* _Work instructions_
I would like each line of the data that holds the word "Speedup" copied out.

* _Extracted material_
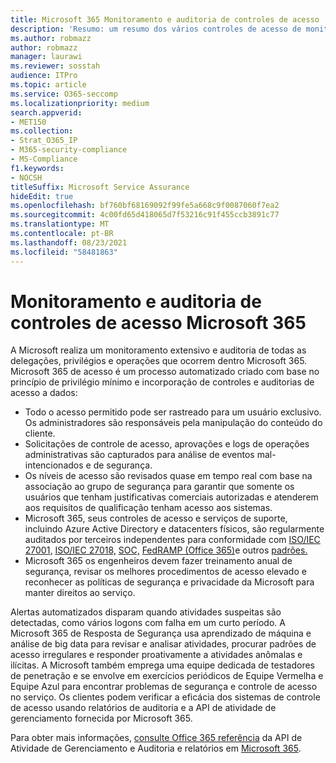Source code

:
 ```yaml
---
title: Microsoft 365 Monitoramento e auditoria de controles de acesso
description: 'Resumo: um resumo dos vários controles de acesso de monitoramento e auditoria disponíveis no Microsoft 365.'
ms.author: robmazz
author: robmazz
manager: laurawi
ms.reviewer: sosstah
audience: ITPro
ms.topic: article
ms.service: O365-seccomp
ms.localizationpriority: medium
search.appverid:
- MET150
ms.collection:
- Strat_O365_IP
- M365-security-compliance
- MS-Compliance
f1.keywords:
- NOCSH
titleSuffix: Microsoft Service Assurance
hideEdit: true
ms.openlocfilehash: bf760bf68169092f99fe5a668c9f0087060f7ea2
ms.sourcegitcommit: 4c00fd65d418065d7f53216c91f455ccb3891c77
ms.translationtype: MT
ms.contentlocale: pt-BR
ms.lasthandoff: 08/23/2021
ms.locfileid: "58481863"
---
```

# <a name="monitoring-and-auditing-access-controls-in-microsoft-365"></a>Monitoramento e auditoria de controles de acesso Microsoft 365

A Microsoft realiza um monitoramento extensivo e auditoria de todas as delegações, privilégios e operações que ocorrem dentro Microsoft 365. Microsoft 365 de acesso é um processo automatizado criado com base no princípio de privilégio mínimo e incorporação de controles e auditorias de acesso a dados:

- Todo o acesso permitido pode ser rastreado para um usuário exclusivo. Os administradores são responsáveis pela manipulação do conteúdo do cliente.
- Solicitações de controle de acesso, aprovações e logs de operações administrativas são capturados para análise de eventos mal-intencionados e de segurança.
- Os níveis de acesso são revisados quase em tempo real com base na associação ao grupo de segurança para garantir que somente os usuários que tenham justificativas comerciais autorizadas e atenderem aos requisitos de qualificação tenham acesso aos sistemas.
- Microsoft 365, seus controles de acesso e serviços de suporte, incluindo Azure Active Directory e datacenters físicos, são regularmente auditados por terceiros independentes para conformidade com [ISO/IEC 27001,](https://www.microsoft.com/TrustCenter/Compliance/iso-iec-27001) [ISO/IEC 27018,](https://www.microsoft.com/TrustCenter/Compliance/iso-iec-27018) [SOC,](https://www.microsoft.com/TrustCenter/Compliance/SOC) [FedRAMP (Office 365)](https://www.microsoft.com/TrustCenter/Compliance/FedRAMP)e outros [padrões.](https://www.microsoft.com/TrustCenter/Compliance?service=Office#Icons)
- Microsoft 365 os engenheiros devem fazer treinamento anual de segurança, revisar os melhores procedimentos de acesso elevado e reconhecer as políticas de segurança e privacidade da Microsoft para manter direitos ao serviço.

Alertas automatizados disparam quando atividades suspeitas são detectadas, como vários logons com falha em um curto período. A Microsoft 365 de Resposta de Segurança usa aprendizado de máquina e análise de big data para revisar e analisar atividades, procurar padrões de acesso irregulares e responder proativamente a atividades anômalas e ilícitas. A Microsoft também emprega uma equipe dedicada de testadores de penetração e se envolve em exercícios periódicos de Equipe Vermelha e Equipe Azul para encontrar problemas de segurança e controle de acesso no serviço. Os clientes podem verificar a eficácia dos sistemas de controle de acesso usando relatórios de auditoria e a API de atividade de gerenciamento fornecida por Microsoft 365.

Para obter mais informações, [consulte Office 365 referência](/office/office-365-management-api/office-365-management-activity-api-reference) da API de Atividade de Gerenciamento e Auditoria e relatórios em [Microsoft 365](assurance-auditing-and-reporting-overview.md).
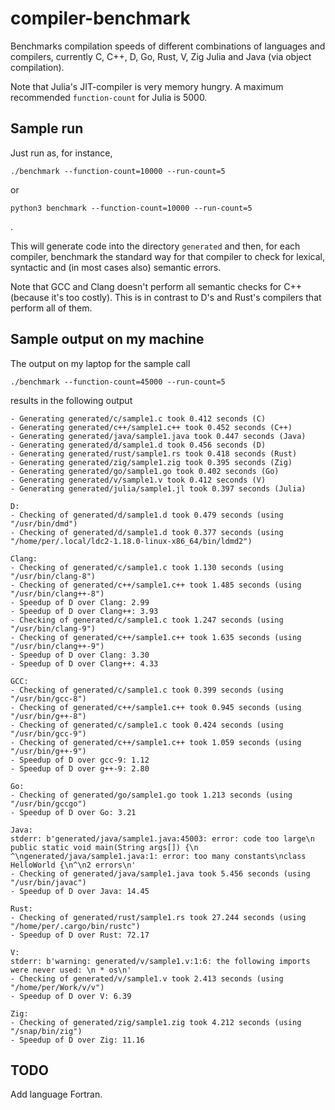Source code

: # compiler-benchmark

Benchmarks compilation speeds of different combinations of languages and
compilers, currently C, C++, D, Go, Rust, V, Zig Julia and Java (via object
compilation).

Note that Julia's JIT-compiler is very memory hungry. A maximum recommended
`function-count` for Julia is 5000.

## Sample run

Just run as, for instance,

    ./benchmark --function-count=10000 --run-count=5

or

    python3 benchmark --function-count=10000 --run-count=5

.

This will generate code into the directory `generated` and then, for each
compiler, benchmark the standard way for that compiler to check for lexical,
syntactic and (in most cases also) semantic errors.

Note that GCC and Clang doesn't perform all semantic checks for C++ (because
it's too costly). This is in contrast to D's and Rust's compilers that perform
all of them.

## Sample output on my machine

The output on my laptop for the sample call

    ./benchmark --function-count=45000 --run-count=5

results in the following output

```
- Generating generated/c/sample1.c took 0.412 seconds (C)
- Generating generated/c++/sample1.c++ took 0.452 seconds (C++)
- Generating generated/java/sample1.java took 0.447 seconds (Java)
- Generating generated/d/sample1.d took 0.456 seconds (D)
- Generating generated/rust/sample1.rs took 0.418 seconds (Rust)
- Generating generated/zig/sample1.zig took 0.395 seconds (Zig)
- Generating generated/go/sample1.go took 0.402 seconds (Go)
- Generating generated/v/sample1.v took 0.412 seconds (V)
- Generating generated/julia/sample1.jl took 0.397 seconds (Julia)

D:
- Checking of generated/d/sample1.d took 0.479 seconds (using "/usr/bin/dmd")
- Checking of generated/d/sample1.d took 0.377 seconds (using "/home/per/.local/ldc2-1.18.0-linux-x86_64/bin/ldmd2")

Clang:
- Checking of generated/c/sample1.c took 1.130 seconds (using "/usr/bin/clang-8")
- Checking of generated/c++/sample1.c++ took 1.485 seconds (using "/usr/bin/clang++-8")
- Speedup of D over Clang: 2.99
- Speedup of D over Clang++: 3.93
- Checking of generated/c/sample1.c took 1.247 seconds (using "/usr/bin/clang-9")
- Checking of generated/c++/sample1.c++ took 1.635 seconds (using "/usr/bin/clang++-9")
- Speedup of D over Clang: 3.30
- Speedup of D over Clang++: 4.33

GCC:
- Checking of generated/c/sample1.c took 0.399 seconds (using "/usr/bin/gcc-8")
- Checking of generated/c++/sample1.c++ took 0.945 seconds (using "/usr/bin/g++-8")
- Checking of generated/c/sample1.c took 0.424 seconds (using "/usr/bin/gcc-9")
- Checking of generated/c++/sample1.c++ took 1.059 seconds (using "/usr/bin/g++-9")
- Speedup of D over gcc-9: 1.12
- Speedup of D over g++-9: 2.80

Go:
- Checking of generated/go/sample1.go took 1.213 seconds (using "/usr/bin/gccgo")
- Speedup of D over Go: 3.21

Java:
stderr: b'generated/java/sample1.java:45003: error: code too large\n    public static void main(String args[]) {\n                       ^\ngenerated/java/sample1.java:1: error: too many constants\nclass HelloWorld {\n^\n2 errors\n'
- Checking of generated/java/sample1.java took 5.456 seconds (using "/usr/bin/javac")
- Speedup of D over Java: 14.45

Rust:
- Checking of generated/rust/sample1.rs took 27.244 seconds (using "/home/per/.cargo/bin/rustc")
- Speedup of D over Rust: 72.17

V:
stderr: b'warning: generated/v/sample1.v:1:6: the following imports were never used: \n * os\n'
- Checking of generated/v/sample1.v took 2.413 seconds (using "/home/per/Work/v/v")
- Speedup of D over V: 6.39

Zig:
- Checking of generated/zig/sample1.zig took 4.212 seconds (using "/snap/bin/zig")
- Speedup of D over Zig: 11.16
```

## TODO

Add language Fortran.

* _Answer to this exercise_
- Speedup of D over Clang: 2.99
- Speedup of D over Clang++: 3.93
- Speedup of D over Clang: 3.30
- Speedup of D over Clang++: 4.33
- Speedup of D over gcc-9: 1.12
- Speedup of D over g++-9: 2.80
- Speedup of D over Go: 3.21
- Speedup of D over Java: 14.45
- Speedup of D over Rust: 72.17
- Speedup of D over V: 6.39
- Speedup of D over Zig: 11.16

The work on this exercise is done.